Consider a bin containing [math]\displaystyle{ d }[/math] balls chosen at random (without replacement) from a collection of [math]\displaystyle{ n }[/math] distinct balls. Without being able to see or count the balls in the bin, please devise a strategy to simulate random sampling with replacement from the original set of [math]\displaystyle{ n }[/math] balls. Notice that your only access to the balls is that you can sample without replacement from the bin.

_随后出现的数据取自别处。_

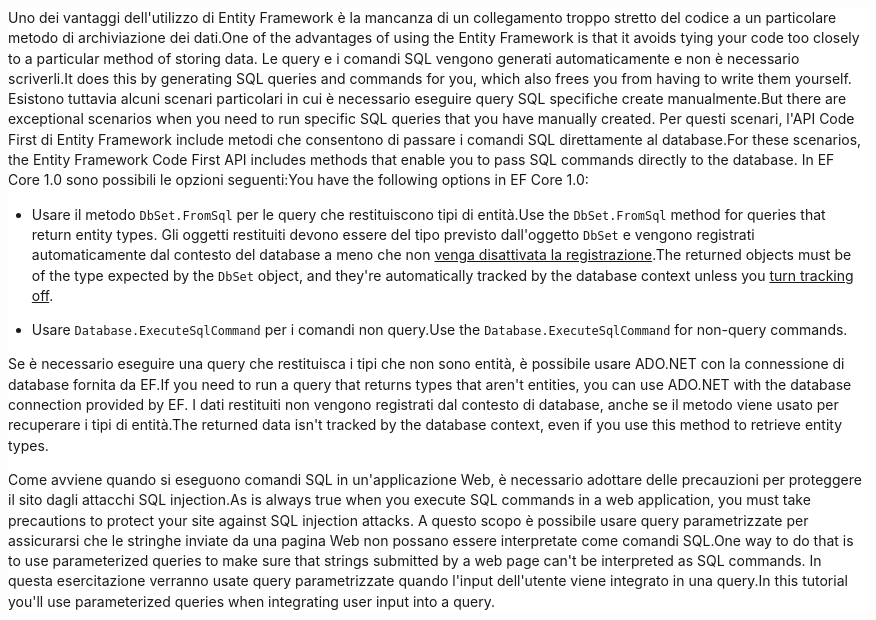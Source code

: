 <span data-ttu-id="f2b8d-110">Uno dei vantaggi dell'utilizzo di Entity Framework è la mancanza di un collegamento troppo stretto del codice a un particolare metodo di archiviazione dei dati.</span><span class="sxs-lookup"><span data-stu-id="f2b8d-110">One of the advantages of using the Entity Framework is that it avoids tying your code too closely to a particular method of storing data.</span></span> <span data-ttu-id="f2b8d-111">Le query e i comandi SQL vengono generati automaticamente e non è necessario scriverli.</span><span class="sxs-lookup"><span data-stu-id="f2b8d-111">It does this by generating SQL queries and commands for you, which also frees you from having to write them yourself.</span></span> <span data-ttu-id="f2b8d-112">Esistono tuttavia alcuni scenari particolari in cui è necessario eseguire query SQL specifiche create manualmente.</span><span class="sxs-lookup"><span data-stu-id="f2b8d-112">But there are exceptional scenarios when you need to run specific SQL queries that you have manually created.</span></span> <span data-ttu-id="f2b8d-113">Per questi scenari, l'API Code First di Entity Framework include metodi che consentono di passare i comandi SQL direttamente al database.</span><span class="sxs-lookup"><span data-stu-id="f2b8d-113">For these scenarios, the Entity Framework Code First API includes methods that enable you to pass SQL commands directly to the database.</span></span> <span data-ttu-id="f2b8d-114">In EF Core 1.0 sono possibili le opzioni seguenti:</span><span class="sxs-lookup"><span data-stu-id="f2b8d-114">You have the following options in EF Core 1.0:</span></span>

* <span data-ttu-id="f2b8d-115">Usare il metodo `DbSet.FromSql` per le query che restituiscono tipi di entità.</span><span class="sxs-lookup"><span data-stu-id="f2b8d-115">Use the `DbSet.FromSql` method for queries that return entity types.</span></span> <span data-ttu-id="f2b8d-116">Gli oggetti restituiti devono essere del tipo previsto dall'oggetto `DbSet` e vengono registrati automaticamente dal contesto del database a meno che non [venga disattivata la registrazione](crud.md#no-tracking-queries).</span><span class="sxs-lookup"><span data-stu-id="f2b8d-116">The returned objects must be of the type expected by the `DbSet` object, and they're automatically tracked by the database context unless you [turn tracking off](crud.md#no-tracking-queries).</span></span>

* <span data-ttu-id="f2b8d-117">Usare `Database.ExecuteSqlCommand` per i comandi non query.</span><span class="sxs-lookup"><span data-stu-id="f2b8d-117">Use the `Database.ExecuteSqlCommand` for non-query commands.</span></span>

<span data-ttu-id="f2b8d-118">Se è necessario eseguire una query che restituisca i tipi che non sono entità, è possibile usare ADO.NET con la connessione di database fornita da EF.</span><span class="sxs-lookup"><span data-stu-id="f2b8d-118">If you need to run a query that returns types that aren't entities, you can use ADO.NET with the database connection provided by EF.</span></span> <span data-ttu-id="f2b8d-119">I dati restituiti non vengono registrati dal contesto di database, anche se il metodo viene usato per recuperare i tipi di entità.</span><span class="sxs-lookup"><span data-stu-id="f2b8d-119">The returned data isn't tracked by the database context, even if you use this method to retrieve entity types.</span></span>

<span data-ttu-id="f2b8d-120">Come avviene quando si eseguono comandi SQL in un'applicazione Web, è necessario adottare delle precauzioni per proteggere il sito dagli attacchi SQL injection.</span><span class="sxs-lookup"><span data-stu-id="f2b8d-120">As is always true when you execute SQL commands in a web application, you must take precautions to protect your site against SQL injection attacks.</span></span> <span data-ttu-id="f2b8d-121">A questo scopo è possibile usare query parametrizzate per assicurarsi che le stringhe inviate da una pagina Web non possano essere interpretate come comandi SQL.</span><span class="sxs-lookup"><span data-stu-id="f2b8d-121">One way to do that is to use parameterized queries to make sure that strings submitted by a web page can't be interpreted as SQL commands.</span></span> <span data-ttu-id="f2b8d-122">In questa esercitazione verranno usate query parametrizzate quando l'input dell'utente viene integrato in una query.</span><span class="sxs-lookup"><span data-stu-id="f2b8d-122">In this tutorial you'll use parameterized queries when integrating user input into a query.</span></span>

说明:有的同学对于此题目的模型——也就是说允许做什么、不允许做什么,以及我们究竟要做什么 (-_-|||)——都不甚清楚。对此说明如下:

比方说我们能不断调用一个函数sample_from_bin(),每次从[math]\displaystyle{ d }[/math]个ball的bin里无放回随机采样一个ball,而这个bin里的[math]\displaystyle{ d }[/math]个ball,都是最初从[math]\displaystyle{ n }[/math]个ball里面无放回采样出来的。我们不知道[math]\displaystyle{ d }[/math]的大小(但可以知道[math]\displaystyle{ n }[/math]),只能对函数sample_from_bin()有一种“黑箱”式的访问。我们的目的是实现一个sample_from_balls(),每次调用都能返回一个从最初的[math]\displaystyle{ n }[/math]个ball里面有放回随机采样的ball。

这时最“傻”的办法就是第一次就不断的调用sample_from_bin()直到bin里面没有ball了,这个函数返回异常。这样我们就有了bin里面所有的ball,然后就也可以随便搞了。但假如[math]\displaystyle{ d }[/math]非常的大,而我们又希望每次运行我们的sample_from_balls()都只调用常数次sample_from_bin(),那么该如何做呢?

正如sample_from_bin()只能至多被调用[math]\displaystyle{ d }[/math]次,我们实现的这个sample_from_balls()至多可以被调用多少次呢?